**Exercise goal**
If a record holds a picture, leave the picture out and copy everything else exactly.

**Task material**
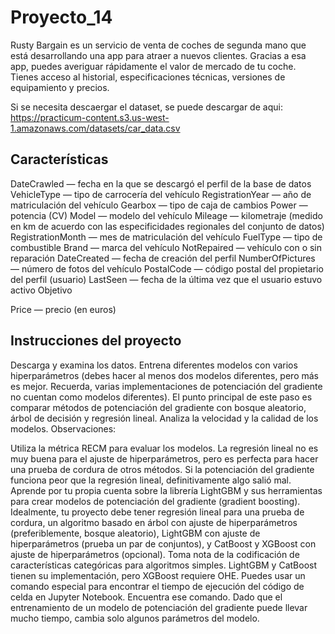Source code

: # Proyecto_14
Rusty Bargain es un servicio de venta de coches de segunda mano que está desarrollando una app para atraer a nuevos clientes. Gracias a esa app, puedes averiguar rápidamente el valor de mercado de tu coche. Tienes acceso al historial, especificaciones técnicas, versiones de equipamiento y precios. 


Si se necesita descaergar el dataset, se puede descargar de aqui: https://practicum-content.s3.us-west-1.amazonaws.com/datasets/car_data.csv

## Características

DateCrawled — fecha en la que se descargó el perfil de la base de datos
VehicleType — tipo de carrocería del vehículo
RegistrationYear — año de matriculación del vehículo
Gearbox — tipo de caja de cambios
Power — potencia (CV)
Model — modelo del vehículo
Mileage — kilometraje (medido en km de acuerdo con las especificidades regionales del conjunto de datos)
RegistrationMonth — mes de matriculación del vehículo
FuelType — tipo de combustible
Brand — marca del vehículo
NotRepaired — vehículo con o sin reparación
DateCreated — fecha de creación del perfil
NumberOfPictures — número de fotos del vehículo
PostalCode — código postal del propietario del perfil (usuario)
LastSeen — fecha de la última vez que el usuario estuvo activo
Objetivo

Price — precio (en euros)

## Instrucciones del proyecto
Descarga y examina los datos.
Entrena diferentes modelos con varios hiperparámetros (debes hacer al menos dos modelos diferentes, pero más es mejor. Recuerda, varias implementaciones de potenciación del gradiente no cuentan como modelos diferentes). El punto principal de este paso es comparar métodos de potenciación del gradiente con bosque aleatorio, árbol de decisión y regresión lineal.
Analiza la velocidad y la calidad de los modelos.
Observaciones:

Utiliza la métrica RECM para evaluar los modelos.
La regresión lineal no es muy buena para el ajuste de hiperparámetros, pero es perfecta para hacer una prueba de cordura de otros métodos. Si la potenciación del gradiente funciona peor que la regresión lineal, definitivamente algo salió mal.
Aprende por tu propia cuenta sobre la librería LightGBM y sus herramientas para crear modelos de potenciación del gradiente (gradient boosting).
Idealmente, tu proyecto debe tener regresión lineal para una prueba de cordura, un algoritmo basado en árbol con ajuste de hiperparámetros (preferiblemente, bosque aleatorio), LightGBM con ajuste de hiperparámetros (prueba un par de conjuntos), y CatBoost y XGBoost con ajuste de hiperparámetros (opcional).
Toma nota de la codificación de características categóricas para algoritmos simples. LightGBM y CatBoost tienen su implementación, pero XGBoost requiere OHE.
Puedes usar un comando especial para encontrar el tiempo de ejecución del código de celda en Jupyter Notebook. Encuentra ese comando.
Dado que el entrenamiento de un modelo de potenciación del gradiente puede llevar mucho tiempo, cambia solo algunos parámetros del modelo.

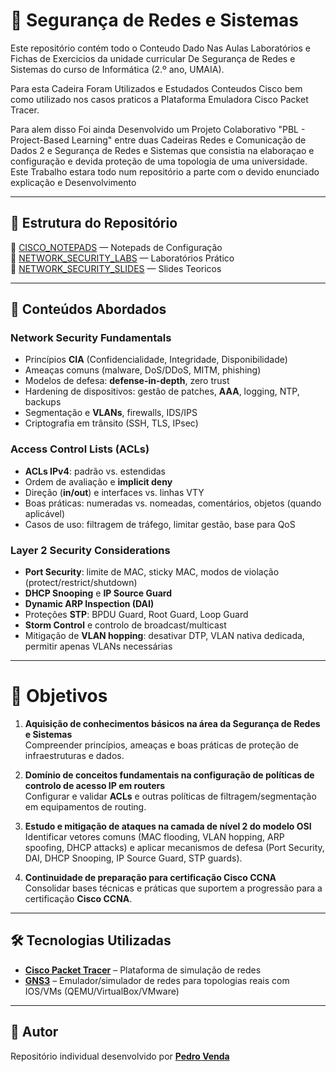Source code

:# 🔐 Segurança de Redes e Sistemas

Este repositório contém todo o Conteudo Dado Nas Aulas Laboratórios e Fichas de Exercicios da unidade curricular De Segurança de Redes e Sistemas do curso de Informática (2.º ano, UMAIA).

Para esta Cadeira Foram Utilizados e Estudados Conteudos Cisco bem como utilizado nos casos praticos a Plataforma Emuladora Cisco Packet Tracer.

Para alem disso Foi ainda Desenvolvido um Projeto Colaborativo "PBL - Project-Based Learning" entre duas Cadeiras Redes e Comunicação de Dados 2 e Segurança de Redes e Sistemas que consistia na elaboraçao e configuração e devida proteção de uma topologia de uma universidade.
Este Trabalho estara todo num repositório a parte com o devido enunciado explicação e Desenvolvimento 

---

## 🚀 Estrutura do Repositório

📂 [CISCO_NOTEPADS](./CISCO_NOTEPADS) — Notepads de Configuração <br>
📂 [NETWORK_SECURITY_LABS](./NETWORK_SECURITY_LABS) — Laboratórios Prático <br>
📂 [NETWORK_SECURITY_SLIDES](./NETWORK_SECURITY_SLIDES) — Slides Teoricos

---

## 📌 Conteúdos Abordados

### Network Security Fundamentals
- Princípios **CIA** (Confidencialidade, Integridade, Disponibilidade)  
- Ameaças comuns (malware, DoS/DDoS, MITM, phishing)  
- Modelos de defesa: **defense-in-depth**, zero trust  
- Hardening de dispositivos: gestão de patches, **AAA**, logging, NTP, backups  
- Segmentação e **VLANs**, firewalls, IDS/IPS  
- Criptografia em trânsito (SSH, TLS, IPsec)

### Access Control Lists (ACLs)
- **ACLs IPv4**: padrão vs. estendidas  
- Ordem de avaliação e **implicit deny**  
- Direção (**in/out**) e interfaces vs. linhas VTY  
- Boas práticas: numeradas vs. nomeadas, comentários, objetos (quando aplicável)  
- Casos de uso: filtragem de tráfego, limitar gestão, base para QoS

### Layer 2 Security Considerations
- **Port Security**: limite de MAC, sticky MAC, modos de violação (protect/restrict/shutdown)  
- **DHCP Snooping** e **IP Source Guard**  
- **Dynamic ARP Inspection (DAI)**  
- Proteções **STP**: BPDU Guard, Root Guard, Loop Guard  
- **Storm Control** e controlo de broadcast/multicast  
- Mitigação de **VLAN hopping**: desativar DTP, VLAN nativa dedicada, permitir apenas VLANs necessárias


---

# 🎯 Objetivos

1. **Aquisição de conhecimentos básicos na área da Segurança de Redes e Sistemas**  
   Compreender princípios, ameaças e boas práticas de proteção de infraestruturas e dados.

2. **Domínio de conceitos fundamentais na configuração de políticas de controlo de acesso IP em routers**  
   Configurar e validar **ACLs** e outras políticas de filtragem/segmentação em equipamentos de routing.

3. **Estudo e mitigação de ataques na camada de nível 2 do modelo OSI**  
   Identificar vetores comuns (MAC flooding, VLAN hopping, ARP spoofing, DHCP attacks) e aplicar mecanismos de defesa (Port Security, DAI, DHCP Snooping, IP Source Guard, STP guards).

4. **Continuidade de preparação para certificação Cisco CCNA**  
   Consolidar bases técnicas e práticas que suportem a progressão para a certificação **Cisco CCNA**.



--- 

## 🛠️ Tecnologias Utilizadas

- [**Cisco Packet Tracer**](https://www.netacad.com/courses/packet-tracer) – Plataforma de simulação de redes
- [**GNS3**](https://www.gns3.com/) – Emulador/simulador de redes para topologias reais com IOS/VMs (QEMU/VirtualBox/VMware)

---

## 👤 Autor

Repositório individual desenvolvido por [**Pedro Venda**](https://github.com/PedroVenda27)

**Result for this task**
Source code

: # Proyecto_14
Rusty Bargain es un servicio de venta de coches de segunda mano que está desarrollando una app para atraer a nuevos clientes. Gracias a esa app, puedes averiguar rápidamente el valor de mercado de tu coche. Tienes acceso al historial, especificaciones técnicas, versiones de equipamiento y precios. 


Si se necesita descaergar el dataset, se puede descargar de aqui: https://practicum-content.s3.us-west-1.amazonaws.com/datasets/car_data.csv

## Características

DateCrawled — fecha en la que se descargó el perfil de la base de datos
VehicleType — tipo de carrocería del vehículo
RegistrationYear — año de matriculación del vehículo
Gearbox — tipo de caja de cambios
Power — potencia (CV)
Model — modelo del vehículo
Mileage — kilometraje (medido en km de acuerdo con las especificidades regionales del conjunto de datos)
RegistrationMonth — mes de matriculación del vehículo
FuelType — tipo de combustible
Brand — marca del vehículo
NotRepaired — vehículo con o sin reparación
DateCreated — fecha de creación del perfil
NumberOfPictures — número de fotos del vehículo
PostalCode — código postal del propietario del perfil (usuario)
LastSeen — fecha de la última vez que el usuario estuvo activo
Objetivo

Price — precio (en euros)

## Instrucciones del proyecto
Descarga y examina los datos.
Entrena diferentes modelos con varios hiperparámetros (debes hacer al menos dos modelos diferentes, pero más es mejor. Recuerda, varias implementaciones de potenciación del gradiente no cuentan como modelos diferentes). El punto principal de este paso es comparar métodos de potenciación del gradiente con bosque aleatorio, árbol de decisión y regresión lineal.
Analiza la velocidad y la calidad de los modelos.
Observaciones:

Utiliza la métrica RECM para evaluar los modelos.
La regresión lineal no es muy buena para el ajuste de hiperparámetros, pero es perfecta para hacer una prueba de cordura de otros métodos. Si la potenciación del gradiente funciona peor que la regresión lineal, definitivamente algo salió mal.
Aprende por tu propia cuenta sobre la librería LightGBM y sus herramientas para crear modelos de potenciación del gradiente (gradient boosting).
Idealmente, tu proyecto debe tener regresión lineal para una prueba de cordura, un algoritmo basado en árbol con ajuste de hiperparámetros (preferiblemente, bosque aleatorio), LightGBM con ajuste de hiperparámetros (prueba un par de conjuntos), y CatBoost y XGBoost con ajuste de hiperparámetros (opcional).
Toma nota de la codificación de características categóricas para algoritmos simples. LightGBM y CatBoost tienen su implementación, pero XGBoost requiere OHE.
Puedes usar un comando especial para encontrar el tiempo de ejecución del código de celda en Jupyter Notebook. Encuentra ese comando.
Dado que el entrenamiento de un modelo de potenciación del gradiente puede llevar mucho tiempo, cambia solo algunos parámetros del modelo.

Source code

:# 🔐 Segurança de Redes e Sistemas

Este repositório contém todo o Conteudo Dado Nas Aulas Laboratórios e Fichas de Exercicios da unidade curricular De Segurança de Redes e Sistemas do curso de Informática (2.º ano, UMAIA).

Para esta Cadeira Foram Utilizados e Estudados Conteudos Cisco bem como utilizado nos casos praticos a Plataforma Emuladora Cisco Packet Tracer.

Para alem disso Foi ainda Desenvolvido um Projeto Colaborativo "PBL - Project-Based Learning" entre duas Cadeiras Redes e Comunicação de Dados 2 e Segurança de Redes e Sistemas que consistia na elaboraçao e configuração e devida proteção de uma topologia de uma universidade.
Este Trabalho estara todo num repositório a parte com o devido enunciado explicação e Desenvolvimento 

---

## 🚀 Estrutura do Repositório

📂 [CISCO_NOTEPADS](./CISCO_NOTEPADS) — Notepads de Configuração <br>
📂 [NETWORK_SECURITY_LABS](./NETWORK_SECURITY_LABS) — Laboratórios Prático <br>
📂 [NETWORK_SECURITY_SLIDES](./NETWORK_SECURITY_SLIDES) — Slides Teoricos

---

## 📌 Conteúdos Abordados

### Network Security Fundamentals
- Princípios **CIA** (Confidencialidade, Integridade, Disponibilidade)  
- Ameaças comuns (malware, DoS/DDoS, MITM, phishing)  
- Modelos de defesa: **defense-in-depth**, zero trust  
- Hardening de dispositivos: gestão de patches, **AAA**, logging, NTP, backups  
- Segmentação e **VLANs**, firewalls, IDS/IPS  
- Criptografia em trânsito (SSH, TLS, IPsec)

### Access Control Lists (ACLs)
- **ACLs IPv4**: padrão vs. estendidas  
- Ordem de avaliação e **implicit deny**  
- Direção (**in/out**) e interfaces vs. linhas VTY  
- Boas práticas: numeradas vs. nomeadas, comentários, objetos (quando aplicável)  
- Casos de uso: filtragem de tráfego, limitar gestão, base para QoS

### Layer 2 Security Considerations
- **Port Security**: limite de MAC, sticky MAC, modos de violação (protect/restrict/shutdown)  
- **DHCP Snooping** e **IP Source Guard**  
- **Dynamic ARP Inspection (DAI)**  
- Proteções **STP**: BPDU Guard, Root Guard, Loop Guard  
- **Storm Control** e controlo de broadcast/multicast  
- Mitigação de **VLAN hopping**: desativar DTP, VLAN nativa dedicada, permitir apenas VLANs necessárias


---

# 🎯 Objetivos

1. **Aquisição de conhecimentos básicos na área da Segurança de Redes e Sistemas**  
   Compreender princípios, ameaças e boas práticas de proteção de infraestruturas e dados.

2. **Domínio de conceitos fundamentais na configuração de políticas de controlo de acesso IP em routers**  
   Configurar e validar **ACLs** e outras políticas de filtragem/segmentação em equipamentos de routing.

3. **Estudo e mitigação de ataques na camada de nível 2 do modelo OSI**  
   Identificar vetores comuns (MAC flooding, VLAN hopping, ARP spoofing, DHCP attacks) e aplicar mecanismos de defesa (Port Security, DAI, DHCP Snooping, IP Source Guard, STP guards).

4. **Continuidade de preparação para certificação Cisco CCNA**  
   Consolidar bases técnicas e práticas que suportem a progressão para a certificação **Cisco CCNA**.



--- 

## 🛠️ Tecnologias Utilizadas

- [**Cisco Packet Tracer**](https://www.netacad.com/courses/packet-tracer) – Plataforma de simulação de redes
- [**GNS3**](https://www.gns3.com/) – Emulador/simulador de redes para topologias reais com IOS/VMs (QEMU/VirtualBox/VMware)

---

## 👤 Autor

Repositório individual desenvolvido por [**Pedro Venda**](https://github.com/PedroVenda27)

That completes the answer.